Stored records
=-=-=
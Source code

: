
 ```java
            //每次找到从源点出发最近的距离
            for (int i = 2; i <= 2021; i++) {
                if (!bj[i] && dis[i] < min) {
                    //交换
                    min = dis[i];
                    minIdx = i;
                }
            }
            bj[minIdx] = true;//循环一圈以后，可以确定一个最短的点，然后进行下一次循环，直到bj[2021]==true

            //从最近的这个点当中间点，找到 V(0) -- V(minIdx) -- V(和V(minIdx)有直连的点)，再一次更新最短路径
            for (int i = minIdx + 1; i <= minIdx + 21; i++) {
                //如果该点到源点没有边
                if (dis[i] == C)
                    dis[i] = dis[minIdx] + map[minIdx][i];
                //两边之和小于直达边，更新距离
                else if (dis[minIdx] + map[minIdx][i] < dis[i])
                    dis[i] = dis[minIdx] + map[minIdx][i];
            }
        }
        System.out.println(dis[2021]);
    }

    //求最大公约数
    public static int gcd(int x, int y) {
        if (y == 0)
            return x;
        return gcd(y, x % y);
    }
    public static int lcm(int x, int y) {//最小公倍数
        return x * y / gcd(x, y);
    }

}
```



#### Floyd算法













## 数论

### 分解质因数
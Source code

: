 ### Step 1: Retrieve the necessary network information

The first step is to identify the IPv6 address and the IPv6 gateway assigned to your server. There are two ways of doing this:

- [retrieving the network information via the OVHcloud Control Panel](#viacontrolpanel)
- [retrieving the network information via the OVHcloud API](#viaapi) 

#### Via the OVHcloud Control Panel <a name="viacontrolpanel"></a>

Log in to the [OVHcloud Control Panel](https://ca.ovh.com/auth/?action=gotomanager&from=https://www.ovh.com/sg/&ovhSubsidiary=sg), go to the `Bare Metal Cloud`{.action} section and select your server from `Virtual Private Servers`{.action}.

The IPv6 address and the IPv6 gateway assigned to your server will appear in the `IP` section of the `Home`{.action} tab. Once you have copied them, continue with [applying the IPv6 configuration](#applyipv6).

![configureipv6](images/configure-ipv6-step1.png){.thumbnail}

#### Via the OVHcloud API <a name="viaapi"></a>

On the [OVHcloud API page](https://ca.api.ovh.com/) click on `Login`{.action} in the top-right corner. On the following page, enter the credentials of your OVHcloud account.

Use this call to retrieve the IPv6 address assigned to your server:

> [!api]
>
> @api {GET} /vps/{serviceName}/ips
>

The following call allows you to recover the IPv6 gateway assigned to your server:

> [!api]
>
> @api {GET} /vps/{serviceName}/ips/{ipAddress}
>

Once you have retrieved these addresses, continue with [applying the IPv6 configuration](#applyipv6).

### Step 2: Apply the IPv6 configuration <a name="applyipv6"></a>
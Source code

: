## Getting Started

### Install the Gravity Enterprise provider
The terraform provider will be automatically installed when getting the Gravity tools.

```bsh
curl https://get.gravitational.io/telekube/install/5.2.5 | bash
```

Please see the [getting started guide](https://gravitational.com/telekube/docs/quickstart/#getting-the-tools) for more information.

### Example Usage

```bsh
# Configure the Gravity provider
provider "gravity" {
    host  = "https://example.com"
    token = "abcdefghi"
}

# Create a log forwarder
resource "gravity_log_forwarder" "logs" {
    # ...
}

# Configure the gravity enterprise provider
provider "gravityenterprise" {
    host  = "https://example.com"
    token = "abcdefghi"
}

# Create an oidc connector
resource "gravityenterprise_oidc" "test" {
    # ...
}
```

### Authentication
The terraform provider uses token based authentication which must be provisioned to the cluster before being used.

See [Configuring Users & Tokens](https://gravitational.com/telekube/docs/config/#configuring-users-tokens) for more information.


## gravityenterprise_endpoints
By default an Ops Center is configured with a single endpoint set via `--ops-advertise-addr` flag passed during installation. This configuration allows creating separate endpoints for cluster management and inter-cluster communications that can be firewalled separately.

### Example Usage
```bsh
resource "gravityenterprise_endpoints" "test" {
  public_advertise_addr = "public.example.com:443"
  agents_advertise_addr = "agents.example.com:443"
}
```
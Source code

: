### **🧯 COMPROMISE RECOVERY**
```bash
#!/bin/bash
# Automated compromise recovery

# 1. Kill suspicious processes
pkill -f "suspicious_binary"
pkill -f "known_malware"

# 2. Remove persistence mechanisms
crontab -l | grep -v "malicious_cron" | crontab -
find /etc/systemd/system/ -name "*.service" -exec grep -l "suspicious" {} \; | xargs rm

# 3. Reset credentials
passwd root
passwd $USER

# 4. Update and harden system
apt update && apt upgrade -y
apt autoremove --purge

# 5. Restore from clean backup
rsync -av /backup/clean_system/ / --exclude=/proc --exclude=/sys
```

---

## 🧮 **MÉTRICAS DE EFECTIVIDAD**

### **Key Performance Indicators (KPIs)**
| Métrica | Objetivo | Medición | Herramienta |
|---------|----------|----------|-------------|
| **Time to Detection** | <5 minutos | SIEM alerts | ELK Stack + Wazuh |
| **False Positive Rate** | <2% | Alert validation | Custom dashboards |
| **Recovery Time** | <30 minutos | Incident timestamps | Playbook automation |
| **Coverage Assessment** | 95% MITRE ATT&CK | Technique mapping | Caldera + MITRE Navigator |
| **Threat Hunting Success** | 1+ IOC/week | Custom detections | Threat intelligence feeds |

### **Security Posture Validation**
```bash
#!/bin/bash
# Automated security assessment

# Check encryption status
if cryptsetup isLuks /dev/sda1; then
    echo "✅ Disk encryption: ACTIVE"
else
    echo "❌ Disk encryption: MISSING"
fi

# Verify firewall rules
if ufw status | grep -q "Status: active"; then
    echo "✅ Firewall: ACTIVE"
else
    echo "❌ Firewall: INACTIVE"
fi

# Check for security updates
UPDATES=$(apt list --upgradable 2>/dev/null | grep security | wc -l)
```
=-=-=
**Aim of the exercise**
Transcribe only the lines from the beginning of the entries to the line with "necessary network information", inclusive, exactly as written.

**Solution to this problem**
Source code

:
 ```java
            //每次找到从源点出发最近的距离
            for (int i = 2; i <= 2021; i++) {
                if (!bj[i] && dis[i] < min) {
                    //交换
                    min = dis[i];
                    minIdx = i;
                }
            }
            bj[minIdx] = true;//循环一圈以后，可以确定一个最短的点，然后进行下一次循环，直到bj[2021]==true

            //从最近的这个点当中间点，找到 V(0) -- V(minIdx) -- V(和V(minIdx)有直连的点)，再一次更新最短路径
            for (int i = minIdx + 1; i <= minIdx + 21; i++) {
                //如果该点到源点没有边
                if (dis[i] == C)
                    dis[i] = dis[minIdx] + map[minIdx][i];
                //两边之和小于直达边，更新距离
                else if (dis[minIdx] + map[minIdx][i] < dis[i])
                    dis[i] = dis[minIdx] + map[minIdx][i];
            }
        }
        System.out.println(dis[2021]);
    }

    //求最大公约数
    public static int gcd(int x, int y) {
        if (y == 0)
            return x;
        return gcd(y, x % y);
    }
    public static int lcm(int x, int y) {//最小公倍数
        return x * y / gcd(x, y);
    }

}
```



#### Floyd算法













## 数论

### 分解质因数
Source code

: ### Step 1: Retrieve the necessary network information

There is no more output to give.